A larger number of businesses also reported high turnover rates and challenges retaining staff, according to the latest Beige Book, which is typically released two weeks before each interest-rate meeting.

Inflation was modest, with selling prices climbing "only slightly," the report showed. Those incremental increases corroborate other recent inflation data. Mild price gains should help keep a floor under consumer spending that slowed in the first quarter — weakness that economists see dragging down the pace of expansion.

Housing Market

Home-sales growth also slowed over the period, while residential construction growth accelerated. The Beige Book report noted a lack of inventory that was restraining housing industry demand, matching other early-year government and private-sector reports.

The report made scant mention of weather that had the potential to interrupt activity, especially in the Northeast. What's more, the New York region reported "little adverse effect from the mid-March snowstorm" and "tourism and travel activity generally picked up" across regions, according to the release.
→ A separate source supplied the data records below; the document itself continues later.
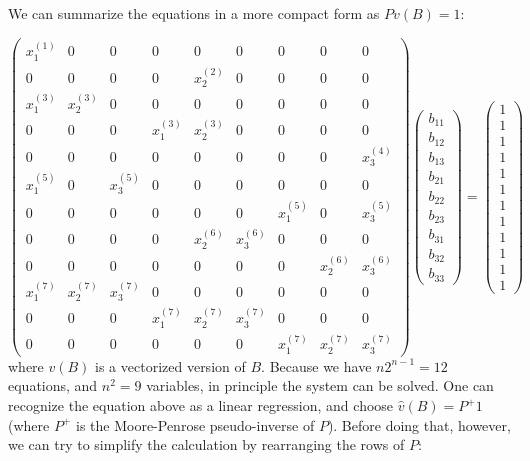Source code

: \documentclass[]{book}
\begin{document}
We can summarize the equations in a more compact form as \(P v(B)=1\):

\[
\begin{pmatrix}
x_1^{(1)} & 0 & 0 & 0 & 0 & 0 & 0 & 0 & 0 \\
0 & 0 & 0 & 0 & x_2^{(2)} & 0 & 0 & 0 & 0 \\
x_1^{(3)} & x_2^{(3)} & 0 & 0 & 0 & 0 & 0 & 0 & 0 \\
0 & 0 & 0 & x_1^{(3)} & x_2^{(3)} & 0 & 0 & 0 & 0 \\
0 & 0 & 0 & 0 & 0 & 0 & 0 & 0 & x_3^{(4)} \\
x_1^{(5)} & 0 & x_3^{(5)} & 0 & 0 & 0 & 0 & 0 & 0 \\
0 & 0 & 0 & 0 & 0 & 0 & x_1^{(5)} & 0 & x_3^{(5)} \\
0 & 0 & 0 & 0 & x_2^{(6)} & x_3^{(6)} & 0 & 0 & 0 \\
0 & 0 & 0 & 0 & 0 & 0 & 0 & x_2^{(6)} & x_3^{(6)}\\
x_1^{(7)} & x_2^{(7)} & x_3^{(7)} & 0 & 0 & 0 & 0 & 0 & 0 \\
0 & 0 & 0 & x_1^{(7)} & x_2^{(7)} & x_3^{(7)} & 0 & 0 & 0 \\
0 & 0 & 0 & 0 & 0 & 0 & x_1^{(7)} & x_2^{(7)} & x_3^{(7)} 
\end{pmatrix}
\begin{pmatrix}
b_{11}\\
b_{12}\\
b_{13}\\
b_{21}\\
b_{22}\\
b_{23}\\
b_{31}\\
b_{32}\\
b_{33}
\end{pmatrix} 
= 
\begin{pmatrix}
1\\
1\\
1\\
1\\
1\\
1\\
1\\
1\\
1\\
1\\
1\\
1
\end{pmatrix}
\]
where \(v(B)\) is a vectorized version of \(B\). Because we have \(n 2^{n-1} = 12\) equations, and \(n^2 = 9\) variables, in principle the system can be solved. One can recognize the equation above as a linear regression, and choose \(\hat{v}(B) = P^{+}1\) (where \(P^{+}\) is the Moore-Penrose pseudo-inverse of \(P\)). Before doing that, however, we can try to simplify the calculation by rearranging the rows of \(P\):
\end{document}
The survey feedback from businesses across the nation follows the Fed's decision last month to raise the benchmark interest rate by a quarter percentage point for the third time since late 2015. Fed officials, who next meet May 2-3 in Washington, have forecast two more increases in 2017.

Inflation Pickup

The Fed's preferred measure of inflation finally climbed above the central bank's 2% goal, to 2.1%, in the 12 months through February. Excluding food and energy, prices from a year earlier rose 1.8%. For March, a separate gauge of consumer inflation slowed more than forecast.

The jobless rate declined to 4.5% in March from 4.7% in the prior month, though employers added fewer workers and wage gains slowed, according to Labor Department figures.

The Fed's Beige Book, in noting the difficulty of many firms in finding the right workers, detailed the challenges of a respondent in the Boston district who had to eliminate two-thirds of applicants who didn't pass math and drug tests. Restaurant contacts in the same region expressed worry that changes to U.S. immigration policy would exacerbate labor shortages for summer hiring.